=== WHAT IS BEING ASKED ===
Copy every record exactly as it appears in the data below.

(Excerpts from a dataset)
******
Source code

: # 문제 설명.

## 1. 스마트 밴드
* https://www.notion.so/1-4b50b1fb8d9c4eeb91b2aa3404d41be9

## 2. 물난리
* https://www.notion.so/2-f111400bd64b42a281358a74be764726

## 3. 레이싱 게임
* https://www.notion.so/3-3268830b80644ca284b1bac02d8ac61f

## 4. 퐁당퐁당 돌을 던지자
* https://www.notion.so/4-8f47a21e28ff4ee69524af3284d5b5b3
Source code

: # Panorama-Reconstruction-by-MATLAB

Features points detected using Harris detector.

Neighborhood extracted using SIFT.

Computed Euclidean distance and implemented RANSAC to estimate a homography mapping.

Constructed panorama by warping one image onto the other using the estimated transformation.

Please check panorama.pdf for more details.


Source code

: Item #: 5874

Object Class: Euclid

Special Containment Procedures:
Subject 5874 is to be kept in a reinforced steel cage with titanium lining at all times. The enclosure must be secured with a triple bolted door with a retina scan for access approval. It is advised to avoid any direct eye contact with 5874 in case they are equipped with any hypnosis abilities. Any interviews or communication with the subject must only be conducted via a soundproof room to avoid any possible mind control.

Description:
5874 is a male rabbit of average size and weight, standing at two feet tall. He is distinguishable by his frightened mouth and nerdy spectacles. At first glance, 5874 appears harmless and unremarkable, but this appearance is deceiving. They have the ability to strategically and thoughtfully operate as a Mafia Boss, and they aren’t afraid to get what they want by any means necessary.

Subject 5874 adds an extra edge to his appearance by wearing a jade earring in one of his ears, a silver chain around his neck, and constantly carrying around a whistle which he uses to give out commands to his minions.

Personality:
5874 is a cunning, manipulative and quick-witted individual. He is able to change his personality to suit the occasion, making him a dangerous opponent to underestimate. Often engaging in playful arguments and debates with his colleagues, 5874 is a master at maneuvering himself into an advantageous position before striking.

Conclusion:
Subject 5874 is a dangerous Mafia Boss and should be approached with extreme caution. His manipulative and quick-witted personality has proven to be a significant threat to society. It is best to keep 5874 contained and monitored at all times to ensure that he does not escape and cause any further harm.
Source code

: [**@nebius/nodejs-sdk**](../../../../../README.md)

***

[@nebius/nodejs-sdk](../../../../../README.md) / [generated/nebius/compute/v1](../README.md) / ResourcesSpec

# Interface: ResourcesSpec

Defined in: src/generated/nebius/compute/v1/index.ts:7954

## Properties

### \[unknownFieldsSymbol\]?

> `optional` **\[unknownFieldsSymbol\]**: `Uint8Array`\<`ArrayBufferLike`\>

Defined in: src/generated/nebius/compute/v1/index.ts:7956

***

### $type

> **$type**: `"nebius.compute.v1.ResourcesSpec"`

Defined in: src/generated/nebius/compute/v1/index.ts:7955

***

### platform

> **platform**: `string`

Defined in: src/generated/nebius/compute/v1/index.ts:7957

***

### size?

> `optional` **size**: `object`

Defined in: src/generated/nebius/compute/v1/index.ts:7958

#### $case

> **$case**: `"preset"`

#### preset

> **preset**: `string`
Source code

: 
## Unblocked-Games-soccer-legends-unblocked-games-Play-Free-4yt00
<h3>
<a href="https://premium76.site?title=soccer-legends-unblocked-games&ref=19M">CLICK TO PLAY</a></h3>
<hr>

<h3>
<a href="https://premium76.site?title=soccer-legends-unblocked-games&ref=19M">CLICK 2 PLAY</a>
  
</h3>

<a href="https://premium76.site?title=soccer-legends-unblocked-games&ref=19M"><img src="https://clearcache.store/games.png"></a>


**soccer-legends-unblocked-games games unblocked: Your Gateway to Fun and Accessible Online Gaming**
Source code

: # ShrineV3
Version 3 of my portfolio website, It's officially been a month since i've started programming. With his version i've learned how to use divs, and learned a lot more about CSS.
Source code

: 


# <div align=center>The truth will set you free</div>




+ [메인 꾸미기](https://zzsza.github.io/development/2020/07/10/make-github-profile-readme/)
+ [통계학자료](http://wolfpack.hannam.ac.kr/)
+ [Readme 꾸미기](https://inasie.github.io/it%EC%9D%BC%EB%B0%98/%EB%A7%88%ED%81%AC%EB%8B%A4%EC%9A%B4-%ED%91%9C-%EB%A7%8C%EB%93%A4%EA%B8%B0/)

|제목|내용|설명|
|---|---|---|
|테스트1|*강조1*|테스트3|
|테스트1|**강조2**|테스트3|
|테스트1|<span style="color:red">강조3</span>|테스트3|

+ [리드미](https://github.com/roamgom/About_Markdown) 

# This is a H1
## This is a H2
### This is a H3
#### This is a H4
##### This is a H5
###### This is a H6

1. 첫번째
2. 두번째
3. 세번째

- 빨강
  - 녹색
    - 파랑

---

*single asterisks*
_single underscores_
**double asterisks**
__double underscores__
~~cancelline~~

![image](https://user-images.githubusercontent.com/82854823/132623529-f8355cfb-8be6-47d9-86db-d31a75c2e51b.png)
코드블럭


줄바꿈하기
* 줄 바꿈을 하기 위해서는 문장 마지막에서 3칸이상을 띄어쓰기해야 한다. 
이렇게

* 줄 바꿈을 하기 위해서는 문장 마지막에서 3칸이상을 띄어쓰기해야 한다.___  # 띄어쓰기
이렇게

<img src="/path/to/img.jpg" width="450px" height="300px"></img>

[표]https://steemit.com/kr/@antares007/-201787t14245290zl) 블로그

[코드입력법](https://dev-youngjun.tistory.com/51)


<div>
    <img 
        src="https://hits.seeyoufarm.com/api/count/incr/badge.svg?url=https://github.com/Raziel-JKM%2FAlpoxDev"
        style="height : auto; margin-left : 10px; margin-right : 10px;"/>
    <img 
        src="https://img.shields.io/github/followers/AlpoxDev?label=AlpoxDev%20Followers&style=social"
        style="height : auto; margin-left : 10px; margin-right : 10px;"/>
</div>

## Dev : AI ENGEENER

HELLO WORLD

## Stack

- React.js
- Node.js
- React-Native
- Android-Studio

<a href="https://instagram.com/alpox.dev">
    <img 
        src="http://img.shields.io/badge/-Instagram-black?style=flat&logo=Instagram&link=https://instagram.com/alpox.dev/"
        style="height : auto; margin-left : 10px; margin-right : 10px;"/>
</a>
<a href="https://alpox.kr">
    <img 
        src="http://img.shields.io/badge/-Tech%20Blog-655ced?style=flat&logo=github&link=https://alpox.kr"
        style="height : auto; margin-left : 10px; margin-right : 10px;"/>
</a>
******
=== PROBLEM SOLUTION ===
Source code

: # 문제 설명.

## 1. 스마트 밴드
* https://www.notion.so/1-4b50b1fb8d9c4eeb91b2aa3404d41be9

## 2. 물난리
* https://www.notion.so/2-f111400bd64b42a281358a74be764726

## 3. 레이싱 게임
* https://www.notion.so/3-3268830b80644ca284b1bac02d8ac61f

## 4. 퐁당퐁당 돌을 던지자
* https://www.notion.so/4-8f47a21e28ff4ee69524af3284d5b5b3
Source code

: # Panorama-Reconstruction-by-MATLAB

Features points detected using Harris detector.

Neighborhood extracted using SIFT.

Computed Euclidean distance and implemented RANSAC to estimate a homography mapping.

Constructed panorama by warping one image onto the other using the estimated transformation.

Please check panorama.pdf for more details.


Source code

: Item #: 5874

Object Class: Euclid

Special Containment Procedures:
Subject 5874 is to be kept in a reinforced steel cage with titanium lining at all times. The enclosure must be secured with a triple bolted door with a retina scan for access approval. It is advised to avoid any direct eye contact with 5874 in case they are equipped with any hypnosis abilities. Any interviews or communication with the subject must only be conducted via a soundproof room to avoid any possible mind control.

Description:
5874 is a male rabbit of average size and weight, standing at two feet tall. He is distinguishable by his frightened mouth and nerdy spectacles. At first glance, 5874 appears harmless and unremarkable, but this appearance is deceiving. They have the ability to strategically and thoughtfully operate as a Mafia Boss, and they aren’t afraid to get what they want by any means necessary.

Subject 5874 adds an extra edge to his appearance by wearing a jade earring in one of his ears, a silver chain around his neck, and constantly carrying around a whistle which he uses to give out commands to his minions.

Personality:
5874 is a cunning, manipulative and quick-witted individual. He is able to change his personality to suit the occasion, making him a dangerous opponent to underestimate. Often engaging in playful arguments and debates with his colleagues, 5874 is a master at maneuvering himself into an advantageous position before striking.

Conclusion:
Subject 5874 is a dangerous Mafia Boss and should be approached with extreme caution. His manipulative and quick-witted personality has proven to be a significant threat to society. It is best to keep 5874 contained and monitored at all times to ensure that he does not escape and cause any further harm.
Source code

: [**@nebius/nodejs-sdk**](../../../../../README.md)

***

[@nebius/nodejs-sdk](../../../../../README.md) / [generated/nebius/compute/v1](../README.md) / ResourcesSpec

# Interface: ResourcesSpec

Defined in: src/generated/nebius/compute/v1/index.ts:7954

## Properties

### \[unknownFieldsSymbol\]?

> `optional` **\[unknownFieldsSymbol\]**: `Uint8Array`\<`ArrayBufferLike`\>

Defined in: src/generated/nebius/compute/v1/index.ts:7956

***

### $type

> **$type**: `"nebius.compute.v1.ResourcesSpec"`

Defined in: src/generated/nebius/compute/v1/index.ts:7955

***

### platform

> **platform**: `string`

Defined in: src/generated/nebius/compute/v1/index.ts:7957

***

### size?

> `optional` **size**: `object`

Defined in: src/generated/nebius/compute/v1/index.ts:7958

#### $case

> **$case**: `"preset"`

#### preset

> **preset**: `string`
Source code

: 
## Unblocked-Games-soccer-legends-unblocked-games-Play-Free-4yt00
<h3>
<a href="https://premium76.site?title=soccer-legends-unblocked-games&ref=19M">CLICK TO PLAY</a></h3>
<hr>

<h3>
<a href="https://premium76.site?title=soccer-legends-unblocked-games&ref=19M">CLICK 2 PLAY</a>
  
</h3>

<a href="https://premium76.site?title=soccer-legends-unblocked-games&ref=19M"><img src="https://clearcache.store/games.png"></a>


**soccer-legends-unblocked-games games unblocked: Your Gateway to Fun and Accessible Online Gaming**
Source code

: # ShrineV3
Version 3 of my portfolio website, It's officially been a month since i've started programming. With his version i've learned how to use divs, and learned a lot more about CSS.
Source code

: 


# <div align=center>The truth will set you free</div>




+ [메인 꾸미기](https://zzsza.github.io/development/2020/07/10/make-github-profile-readme/)
+ [통계학자료](http://wolfpack.hannam.ac.kr/)
+ [Readme 꾸미기](https://inasie.github.io/it%EC%9D%BC%EB%B0%98/%EB%A7%88%ED%81%AC%EB%8B%A4%EC%9A%B4-%ED%91%9C-%EB%A7%8C%EB%93%A4%EA%B8%B0/)

|제목|내용|설명|
|---|---|---|
|테스트1|*강조1*|테스트3|
|테스트1|**강조2**|테스트3|
|테스트1|<span style="color:red">강조3</span>|테스트3|

+ [리드미](https://github.com/roamgom/About_Markdown) 

# This is a H1
## This is a H2
### This is a H3
#### This is a H4
##### This is a H5
###### This is a H6

1. 첫번째
2. 두번째
3. 세번째

- 빨강
  - 녹색
    - 파랑

---

*single asterisks*
_single underscores_
**double asterisks**
__double underscores__
~~cancelline~~

![image](https://user-images.githubusercontent.com/82854823/132623529-f8355cfb-8be6-47d9-86db-d31a75c2e51b.png)
코드블럭


줄바꿈하기
* 줄 바꿈을 하기 위해서는 문장 마지막에서 3칸이상을 띄어쓰기해야 한다. 
이렇게

* 줄 바꿈을 하기 위해서는 문장 마지막에서 3칸이상을 띄어쓰기해야 한다.___  # 띄어쓰기
이렇게

<img src="/path/to/img.jpg" width="450px" height="300px"></img>

[표]https://steemit.com/kr/@antares007/-201787t14245290zl) 블로그

[코드입력법](https://dev-youngjun.tistory.com/51)


<div>
    <img 
        src="https://hits.seeyoufarm.com/api/count/incr/badge.svg?url=https://github.com/Raziel-JKM%2FAlpoxDev"
        style="height : auto; margin-left : 10px; margin-right : 10px;"/>
    <img 
        src="https://img.shields.io/github/followers/AlpoxDev?label=AlpoxDev%20Followers&style=social"
        style="height : auto; margin-left : 10px; margin-right : 10px;"/>
</div>

## Dev : AI ENGEENER

HELLO WORLD

## Stack

- React.js
- Node.js
- React-Native
- Android-Studio

<a href="https://instagram.com/alpox.dev">
    <img 
        src="http://img.shields.io/badge/-Instagram-black?style=flat&logo=Instagram&link=https://instagram.com/alpox.dev/"
        style="height : auto; margin-left : 10px; margin-right : 10px;"/>
</a>
<a href="https://alpox.kr">
    <img 
        src="http://img.shields.io/badge/-Tech%20Blog-655ced?style=flat&logo=github&link=https://alpox.kr"
        style="height : auto; margin-left : 10px; margin-right : 10px;"/>
</a>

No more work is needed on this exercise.